New Zealand

Hutt Hospital seismic assessment used non-standard method

09:06 am on 8 June 2022

It has emerged the seismic assessment that Hutt Hospital relied on for 10 years used a non-standard method that reduced the earthquake effects on a tower block since found to be quake-prone.

Photo: RNZ / Samuel Rillstone

The method gave the building a better score.

The Hutt Valley District Health Board accepted the method, a US one called FEMA 440, to model the Hutt's soft soils in an earthquake, without getting the work checked by another engineer.

The council did the same last year when it OKed the building, on the basis of the old 2011 assessment, without a peer review.

The building regulator, the Ministry of Business, Innovation and Employment, said the FEMA method did not provide a means to reduce seismic loads.

But the 2011 assessment said: "The use of the FEMA 440 analysis results in a further 7 percent reduction of the design seismic loads" on part of the tower.

Reducing the load had the effect of giving the building a better score.

It was rated 43 percent of New Buildings Standard (NBS) in 2011, and approved on this basis last year by the council, which had asked the DHB in 2019 if it was an earthquake-prone structure (under 34 percent NBS). If it had been, a deadline to strengthen it would have kicked in earlier.

The block rates just 15 percent now. The stairs, floors, columns and beams are particular weak points, a new DSA by the same engineer, Aurecon, as did the 2011 DSA, said.

As a building's NBS drops, the chances of harm to people in a significant quake rise.

Sometimes minor elements can drag down an NBS - but in Heretaunga's case the weaknesses are major and structural.

The ministry would not comment on the Heretaunga specifically. Nonetheless, it told RNZ that methods such as FEMA 440 are "more complex and typically … would be subject to peer review".

Neither the DHB nor council got a peer review done last year of the 2011 assessment.

This was despite the 2011 DSA not reflecting quake research which had advanced markedly, especially since 2016; and though the tower block was designed prior to modern seismic designs being introduced in 1976. WorkSafe instructs building owners they must stay on top of new and emerging earthquake information.

It was also despite the block's importance - accounting for a quarter of all physical capacity across the Wellington-Hutt-Kapiti area; and on the cusp of being an Importance Level 4 building, and not a level three (IL3). Had it been treated as an IL4, the seismic load that had to be accounted for in any assessment would have jumped by 40 percent.

It was also despite the word "collapse" occurring in the DSA. It warned the seven-storey tower had weak columns and strong beams - the opposite of what modern seismic design demands.

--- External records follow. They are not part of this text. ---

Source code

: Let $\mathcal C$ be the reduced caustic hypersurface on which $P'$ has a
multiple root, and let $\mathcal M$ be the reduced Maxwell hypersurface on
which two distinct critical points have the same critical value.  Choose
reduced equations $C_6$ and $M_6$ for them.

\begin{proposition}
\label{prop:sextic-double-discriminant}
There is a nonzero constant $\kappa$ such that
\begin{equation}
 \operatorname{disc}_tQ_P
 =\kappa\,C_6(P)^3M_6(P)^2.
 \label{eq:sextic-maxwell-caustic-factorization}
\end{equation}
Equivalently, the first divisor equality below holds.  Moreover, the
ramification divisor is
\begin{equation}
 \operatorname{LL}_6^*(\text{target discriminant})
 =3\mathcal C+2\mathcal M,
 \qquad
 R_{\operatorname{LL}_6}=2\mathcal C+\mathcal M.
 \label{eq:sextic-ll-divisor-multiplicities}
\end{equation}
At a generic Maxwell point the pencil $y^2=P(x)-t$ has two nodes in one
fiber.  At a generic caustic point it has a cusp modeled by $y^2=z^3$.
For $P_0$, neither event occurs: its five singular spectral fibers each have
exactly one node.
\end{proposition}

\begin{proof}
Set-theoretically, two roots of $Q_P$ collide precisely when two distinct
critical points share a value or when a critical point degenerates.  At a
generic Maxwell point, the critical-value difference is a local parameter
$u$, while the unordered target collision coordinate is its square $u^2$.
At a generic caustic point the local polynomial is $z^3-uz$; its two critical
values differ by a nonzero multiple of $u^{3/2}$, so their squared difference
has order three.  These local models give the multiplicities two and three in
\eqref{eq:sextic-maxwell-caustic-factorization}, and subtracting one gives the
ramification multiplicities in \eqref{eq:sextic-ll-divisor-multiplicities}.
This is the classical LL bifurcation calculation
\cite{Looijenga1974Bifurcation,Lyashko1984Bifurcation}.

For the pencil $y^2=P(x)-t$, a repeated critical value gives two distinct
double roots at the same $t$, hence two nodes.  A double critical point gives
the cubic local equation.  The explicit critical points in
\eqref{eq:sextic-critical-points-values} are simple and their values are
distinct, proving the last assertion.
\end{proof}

"This is an extremely undesirable failure mechanism as it can lead to hinges forming at the top and bottom of the columns which can lead to collapse of the floors," it said. "The nature of the failure mechanisms should be considered."

"Collapse" is a red-flag word in a seismic assessment.

The columns-beams weakness features in the new 2022 DSA.

Questioned by RNZ on whether they had been careful enough, both the DHB and council defended not getting a peer review done.

The council said legally, it did not have to get a peer review done - that this was up to the building owner. Ironically, prior to law changes in 2017, the council had a policy to get a peer review done itself.

The DHB said its management of buildings was "planned and systematic" throughout.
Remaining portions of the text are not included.